After recounting to a friend some of the big changes that have gone on in my life over the last six months, including leaving a job, changing cities and moving in with my partner, he responded:
“Plus ça change, plus c'est la même chose.”
Which translates as:
“The more things change, the more they stay the same.”
This reminded me of a couple of lines from one of my all-time favourite poems, ‘Hokusai Says’ by Roger Keyes:
He says look forward to getting old.
He says keep changing, you just get more who you really are.

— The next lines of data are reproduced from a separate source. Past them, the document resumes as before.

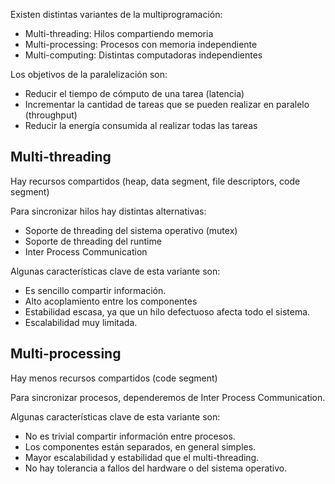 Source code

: Existen distintas variantes de la multiprogramación:

- Multi-threading: Hilos compartiendo memoria
- Multi-processing: Procesos con memoria independiente
- Multi-computing: Distintas computadoras independientes

Los objetivos de la paralelización son:

- Reducir el tiempo de cómputo de una tarea (latencia)
- Incrementar la cantidad de tareas que se pueden realizar en paralelo (throughput)
- Reducir la energía consumida al realizar todas las tareas

## Multi-threading

Hay recursos compartidos (heap, data segment, file descriptors, code segment)

Para sincronizar hilos hay distintas alternativas:

- Soporte de threading del sistema operativo (mutex)
- Soporte de threading del runtime
- Inter Process Communication

Algunas características clave de esta variante son:

- Es sencillo compartir información.
- Alto acoplamiento entre los componentes
- Estabilidad escasa, ya que un hilo defectuoso afecta todo el sistema.
- Escalabilidad muy limitada.

## Multi-processing

Hay menos recursos compartidos (code segment)

Para sincronizar procesos, dependeremos de Inter Process Communication.

Algunas características clave de esta variante son:

- No es trivial compartir información entre procesos.
- Los componentes están separados, en general simples.
- Mayor escalabilidad y estabilidad que el multi-threading.
- No hay tolerancia a fallos del hardware o del sistema operativo.
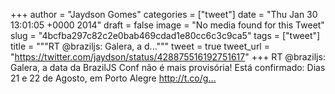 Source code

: 
+++
author = "Jaydson Gomes"
categories = ["tweet"]
date = "Thu Jan 30 13:01:05 +0000 2014"
draft = false
image = "No media found for this Tweet"
slug = "4bcfba297c82c2e0bab469cdad1e80cc6c3c9ca5"
tags = ["tweet"]
title = """RT @braziljs: Galera, a d..."""
tweet = true
tweet_url = "https://twitter.com/jaydson/status/428875516192751617"
+++
RT @braziljs: Galera, a data da BrazilJS Conf não é mais provisória! Está confirmado: Dias 21 e 22 de Agosto, em Porto Alegre http://t.co/g…
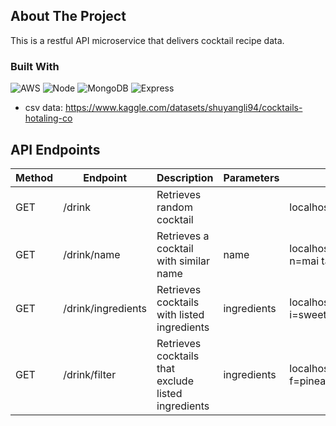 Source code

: <!-- ABOUT THE PROJECT -->
## About The Project

This is a restful API microservice that delivers cocktail recipe data.

### Built With

![AWS](https://img.shields.io/badge/AWS-%23FF9900.svg?style=for-the-badge&logo=amazon-aws&logoColor=white)
![Node](https://img.shields.io/badge/node.js-6DA55F?style=for-the-badge&logo=node.js&logoColor=white)
![MongoDB](https://img.shields.io/badge/MongoDB-%234ea94b.svg?style=for-the-badge&logo=mongodb&logoColor=white)
![Express](https://img.shields.io/badge/express.js-%23404d59.svg?style=for-the-badge&logo=express&logoColor=%2361DAFB)
- csv data: https://www.kaggle.com/datasets/shuyangli94/cocktails-hotaling-co

## API Endpoints
| Method        | Endpoint      | Description   | Parameters    | Example |
| ------------- | ------------- | ------------- | ------------- | ------- |
| GET           | /drink | Retrieves random cocktail | | localhost:3000/drink |
| GET           | /drink/name | Retrieves a cocktail with similar name | name | localhost:3000/drink/name?n=mai tai
| GET          | /drink/ingredients | Retrieves cocktails with listed ingredients| ingredients | localhost:3000/drink/ingredients?i=sweet vermouth,campari,gin|
| GET          | /drink/filter | Retrieves cocktails that exclude listed ingredients| ingredients | localhost:3000/drink/filter?f=pineapple,tequila,whiskey|
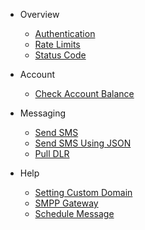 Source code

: - Overview
  - [Authentication](/docs/{{version}})
  - [Rate Limits](/docs/{{version}}#rate-limits)
  - [Status Code](/docs/{{version}}#http-status-codes)

- Account
  - [Check Account Balance](/docs/{{version}}/balance)

- Messaging
  - [Send SMS](/docs/{{version}}/send-sms)
  - [Send SMS Using JSON](/docs/{{version}}/send-sms-json)
  - [Pull DLR](/docs/{{version}}/sms-pull-dlr)
    
- Help
  - [Setting Custom Domain](/docs/{{version}}/branding)
  - [SMPP Gateway](/docs/{{version}}/smpp-gateway)
  - [Schedule Message](/docs/{{version}}/schedule) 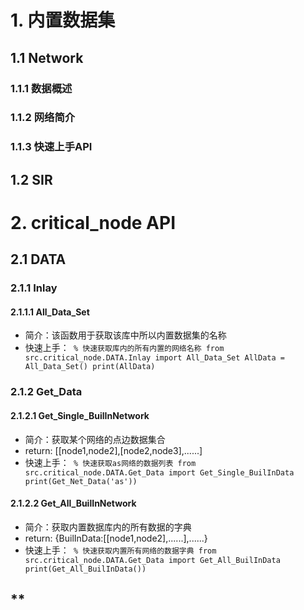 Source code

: # **1. 内置数据集**

## **1.1 Network**

### **1.1.1 数据概述**

### **1.1.2 网络简介**

### **1.1.3 快速上手API**

## **1.2 SIR**

# **2. critical_node API**

## **2.1 DATA**

### **2.1.1 Inlay**
#### **2.1.1.1 All_Data_Set**
- 简介：该函数用于获取该库中所以内置数据集的名称
- 快速上手：<code>
% 快速获取库内的所有内置的网络名称
from src.critical_node.DATA.Inlay import All_Data_Set
AllData = All_Data_Set()
print(AllData)</code>

### **2.1.2 Get_Data**
#### **2.1.2.1 Get_Single_BuilInNetwork**
- 简介：获取某个网络的点边数据集合
- return: [[node1,node2],[node2,node3],......]
- 快速上手：<code>
% 快速获取as网络的数据列表
from src.critical_node.DATA.Get_Data import Get_Single_BuilInData
print(Get_Net_Data('as'))</code>
#### **2.1.2.2 Get_All_BuilInNetwork**
- 简介：获取内置数据库内的所有数据的字典
- return: {BuilInData:[[node1,node2],......],......}
- 快速上手：<code>
% 快速获取内置所有网络的数据字典
from src.critical_node.DATA.Get_Data import Get_All_BuilInData
print(Get_All_BuilInData())</code>

## ** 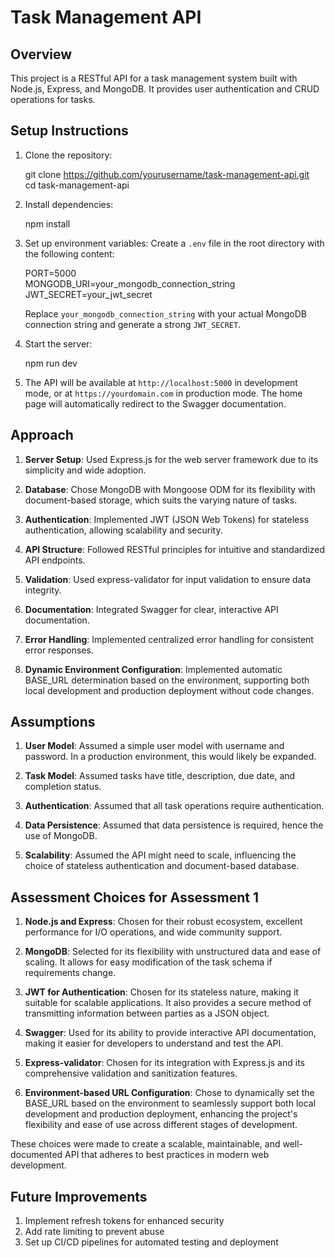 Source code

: # Task Management API

## Overview

This project is a RESTful API for a task management system built with Node.js, Express, and MongoDB. It provides user authentication and CRUD operations for tasks.

## Setup Instructions

1. Clone the repository:

    git clone https://github.com/yourusername/task-management-api.git <br>
    cd task-management-api

2. Install dependencies:

    npm install

3. Set up environment variables:
    Create a `.env` file in the root directory with the following content:

    PORT=5000<br>
    MONGODB_URI=your_mongodb_connection_string<br>
    JWT_SECRET=your_jwt_secret

    Replace `your_mongodb_connection_string` with your actual MongoDB connection string and generate a strong `JWT_SECRET`.


4. Start the server:

    npm run dev

5. The API will be available at `http://localhost:5000` in development mode, or at `https://yourdomain.com` in production mode. The home page will automatically redirect to the Swagger documentation.

## Approach

1. **Server Setup**: Used Express.js for the web server framework due to its simplicity and wide adoption.

2. **Database**: Chose MongoDB with Mongoose ODM for its flexibility with document-based storage, which suits the varying nature of tasks.

3. **Authentication**: Implemented JWT (JSON Web Tokens) for stateless authentication, allowing scalability and security.

4. **API Structure**: Followed RESTful principles for intuitive and standardized API endpoints.

5. **Validation**: Used express-validator for input validation to ensure data integrity.

6. **Documentation**: Integrated Swagger for clear, interactive API documentation.

7. **Error Handling**: Implemented centralized error handling for consistent error responses.

8. **Dynamic Environment Configuration**: Implemented automatic BASE_URL determination based on the environment, supporting both local development and production deployment without code changes.

## Assumptions

1. **User Model**: Assumed a simple user model with username and password. In a production environment, this would likely be expanded.

2. **Task Model**: Assumed tasks have title, description, due date, and completion status.

3. **Authentication**: Assumed that all task operations require authentication.

4. **Data Persistence**: Assumed that data persistence is required, hence the use of MongoDB.

5. **Scalability**: Assumed the API might need to scale, influencing the choice of stateless authentication and document-based database.

## Assessment Choices for Assessment 1

1. **Node.js and Express**: Chosen for their robust ecosystem, excellent performance for I/O operations, and wide community support.

2. **MongoDB**: Selected for its flexibility with unstructured data and ease of scaling. It allows for easy modification of the task schema if requirements change.

3. **JWT for Authentication**: Chosen for its stateless nature, making it suitable for scalable applications. It also provides a secure method of transmitting information between parties as a JSON object.

4. **Swagger**: Used for its ability to provide interactive API documentation, making it easier for developers to understand and test the API.

5. **Express-validator**: Chosen for its integration with Express.js and its comprehensive validation and sanitization features.

6. **Environment-based URL Configuration**: Chose to dynamically set the BASE_URL based on the environment to seamlessly support both local development and production deployment, enhancing the project's flexibility and ease of use across different stages of development.

These choices were made to create a scalable, maintainable, and well-documented API that adheres to best practices in modern web development.

## Future Improvements

1. Implement refresh tokens for enhanced security
2. Add rate limiting to prevent abuse
3. Set up CI/CD pipelines for automated testing and deployment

In ‘The Soul’s Code’, James Hillman plays with the “acorn theory”, where he proposes that we are each given, or molded around, a primary image, blueprint, or vocation, and suggests that it is the task of our lives to realize and embody this essential, unique nature, this “soul’s code”. For Hillman, the oak inheres in the acorn, and our life-task is to become the oak that we were always born to be.
He writes:
Even before there are life stories lives display themselves as images… Unpacking the image takes a lifetime. It may be perceived all at once, but understood only slowly.
The more things change, the more they stay the same.
Given this paradoxical truth, it can sometimes be helpful to stop and to look back over our lives, to survey the terrain, to glimpse the images of our unfolding souls, and to celebrate the profound journey that has been walked so far.